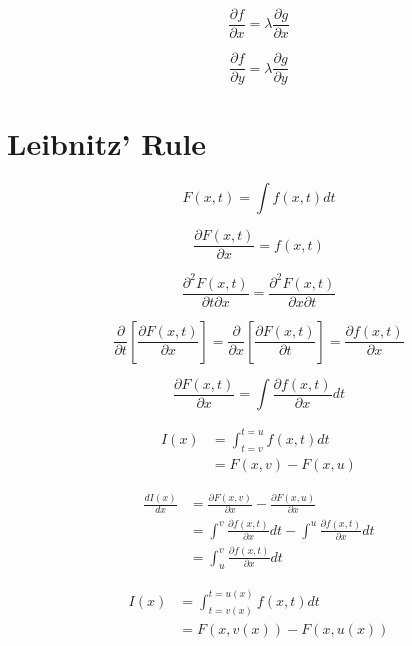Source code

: \begin{equation*}
    \frac{\partial f}{\partial x} = \lambda\frac{\partial g}{\partial x}
\end{equation*}

\begin{equation*}
    \frac{\partial f}{\partial y} = \lambda\frac{\partial g}{\partial y}
\end{equation*}

\section{Leibnitz' Rule}

\begin{equation*}
    F(x,t) = \int f(x,t)dt
\end{equation*}

\begin{equation*}
    \frac{\partial F(x,t)}{\partial x} = f(x,t)
\end{equation*}

\begin{equation*}
    \frac{\partial^{2}F(x,t)}{\partial t \partial x} = \frac{\partial^{2}F(x,t)}{\partial x \partial t}
\end{equation*}

\begin{equation*}
    \frac{\partial}{\partial t}\left[\frac{\partial F(x,t)}{\partial x}\right] =
    \frac{\partial}{\partial x}\left[\frac{\partial F(x,t)}{\partial t}\right] =
    \frac{\partial f(x,t)}{\partial x}
\end{equation*}

\begin{equation*}
    \frac{\partial F(x,t)}{\partial x} = \int \frac{\partial f(x,t)}{\partial x} dt
\end{equation*}

\begin{align*}
    I(x) &= \int_{t=v}^{t=u}f(x,t)dt\\
    &= F(x,v) - F(x,u)
\end{align*}

\begin{align*}
    \frac{dI(x)}{dx} &= \frac{\partial F(x,v)}{\partial x} - \frac{\partial F(x,u)}{\partial x}\\
    &= \int^{v} \frac{\partial f(x,t)}{\partial x}dt - \int^{u} \frac{\partial f(x,t)}{\partial x}dt\\
    &= \int_{u}^{v} \frac{\partial f(x,t)}{\partial x}dt
\end{align*}

\begin{align*}
    I(x) &= \int_{t=v(x)}^{t=u(x)}f(x,t)dt\\
    &= F(x,v(x)) - F(x,u(x))
\end{align*}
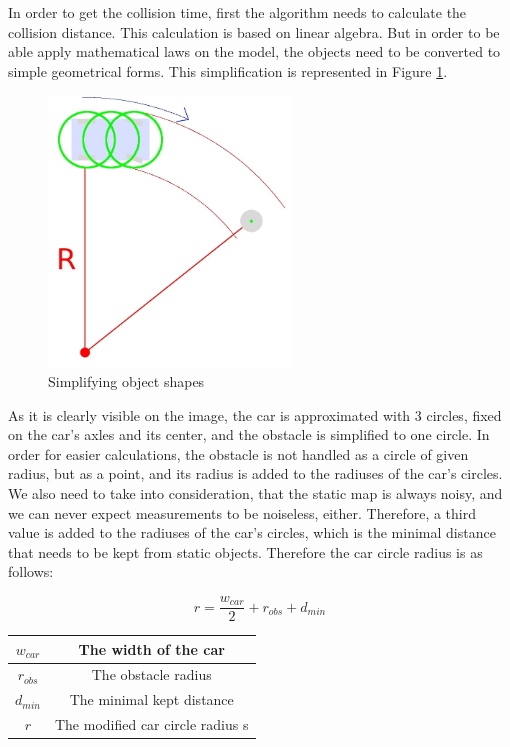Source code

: In order to get the collision time, first the algorithm needs to calculate the collision distance. This calculation is based on linear algebra. But in order to be able apply mathematical laws on the model, the objects need to be converted to simple geometrical forms. This simplification is represented in Figure \ref{static_collision_time_check_object_simplification}.

\begin{figure}[!ht]
    \centering
    \includegraphics[height=72mm]{figures/raw/jpeg/static_collision_time_check_object_simplification.jpg}
    \caption{Simplifying object shapes}
    \label{static_collision_time_check_object_simplification}
\end{figure}

As it is clearly visible on the image, the car is approximated with 3 circles, fixed on the car's axles and its center, and the obstacle is simplified to one circle. In order for easier calculations, the obstacle is not handled as a circle of given radius, but as a point, and its radius is added to the radiuses of the car's circles. We also need to take into consideration, that the static map is always noisy, and we can never expect measurements to be noiseless, either. Therefore, a third value is added to the radiuses of the car's circles, which is the minimal distance that needs to be kept from static objects. Therefore the car circle radius is as follows:

\begin{equation}\label{eq:car_circle_radius}
r = \frac{w_{car}}{2} + r_{obs} + d_{min}
\end{equation}

\begin{center}
    \begin{tabular}{ | c | c | }
        \hline
        $w_{car}$    & The width of the car             \\
        \hline
        $r_{obs}$    & The obstacle radius              \\
        \hline 
        $d_{min}$    & The minimal kept distance        \\
        \hline 
        $r$          & The modified car circle radius   s\\
        \hline
    \end{tabular}
\end{center}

● **WHAT THE EXERCISE ASKS**
Retype the full listing above precisely. Exclude each picture you find in it.

● **EXERCISE RESULT**
Source code

: \begin{equation*}
    \frac{\partial f}{\partial x} = \lambda\frac{\partial g}{\partial x}
\end{equation*}

\begin{equation*}
    \frac{\partial f}{\partial y} = \lambda\frac{\partial g}{\partial y}
\end{equation*}

\section{Leibnitz' Rule}

\begin{equation*}
    F(x,t) = \int f(x,t)dt
\end{equation*}

\begin{equation*}
    \frac{\partial F(x,t)}{\partial x} = f(x,t)
\end{equation*}

\begin{equation*}
    \frac{\partial^{2}F(x,t)}{\partial t \partial x} = \frac{\partial^{2}F(x,t)}{\partial x \partial t}
\end{equation*}

\begin{equation*}
    \frac{\partial}{\partial t}\left[\frac{\partial F(x,t)}{\partial x}\right] =
    \frac{\partial}{\partial x}\left[\frac{\partial F(x,t)}{\partial t}\right] =
    \frac{\partial f(x,t)}{\partial x}
\end{equation*}

\begin{equation*}
    \frac{\partial F(x,t)}{\partial x} = \int \frac{\partial f(x,t)}{\partial x} dt
\end{equation*}

\begin{align*}
    I(x) &= \int_{t=v}^{t=u}f(x,t)dt\\
    &= F(x,v) - F(x,u)
\end{align*}

\begin{align*}
    \frac{dI(x)}{dx} &= \frac{\partial F(x,v)}{\partial x} - \frac{\partial F(x,u)}{\partial x}\\
    &= \int^{v} \frac{\partial f(x,t)}{\partial x}dt - \int^{u} \frac{\partial f(x,t)}{\partial x}dt\\
    &= \int_{u}^{v} \frac{\partial f(x,t)}{\partial x}dt
\end{align*}

\begin{align*}
    I(x) &= \int_{t=v(x)}^{t=u(x)}f(x,t)dt\\
    &= F(x,v(x)) - F(x,u(x))
\end{align*}
Source code

: In order to get the collision time, first the algorithm needs to calculate the collision distance. This calculation is based on linear algebra. But in order to be able apply mathematical laws on the model, the objects need to be converted to simple geometrical forms. This simplification is represented in Figure \ref{static_collision_time_check_object_simplification}.

\begin{figure}[!ht]
    \centering
    \includegraphics[height=72mm]{figures/raw/jpeg/static_collision_time_check_object_simplification.jpg}
    \caption{Simplifying object shapes}
    \label{static_collision_time_check_object_simplification}
\end{figure}

As it is clearly visible on the image, the car is approximated with 3 circles, fixed on the car's axles and its center, and the obstacle is simplified to one circle. In order for easier calculations, the obstacle is not handled as a circle of given radius, but as a point, and its radius is added to the radiuses of the car's circles. We also need to take into consideration, that the static map is always noisy, and we can never expect measurements to be noiseless, either. Therefore, a third value is added to the radiuses of the car's circles, which is the minimal distance that needs to be kept from static objects. Therefore the car circle radius is as follows:

\begin{equation}\label{eq:car_circle_radius}
r = \frac{w_{car}}{2} + r_{obs} + d_{min}
\end{equation}

\begin{center}
    \begin{tabular}{ | c | c | }
        \hline
        $w_{car}$    & The width of the car             \\
        \hline
        $r_{obs}$    & The obstacle radius              \\
        \hline 
        $d_{min}$    & The minimal kept distance        \\
        \hline 
        $r$          & The modified car circle radius   s\\
        \hline
    \end{tabular}
\end{center}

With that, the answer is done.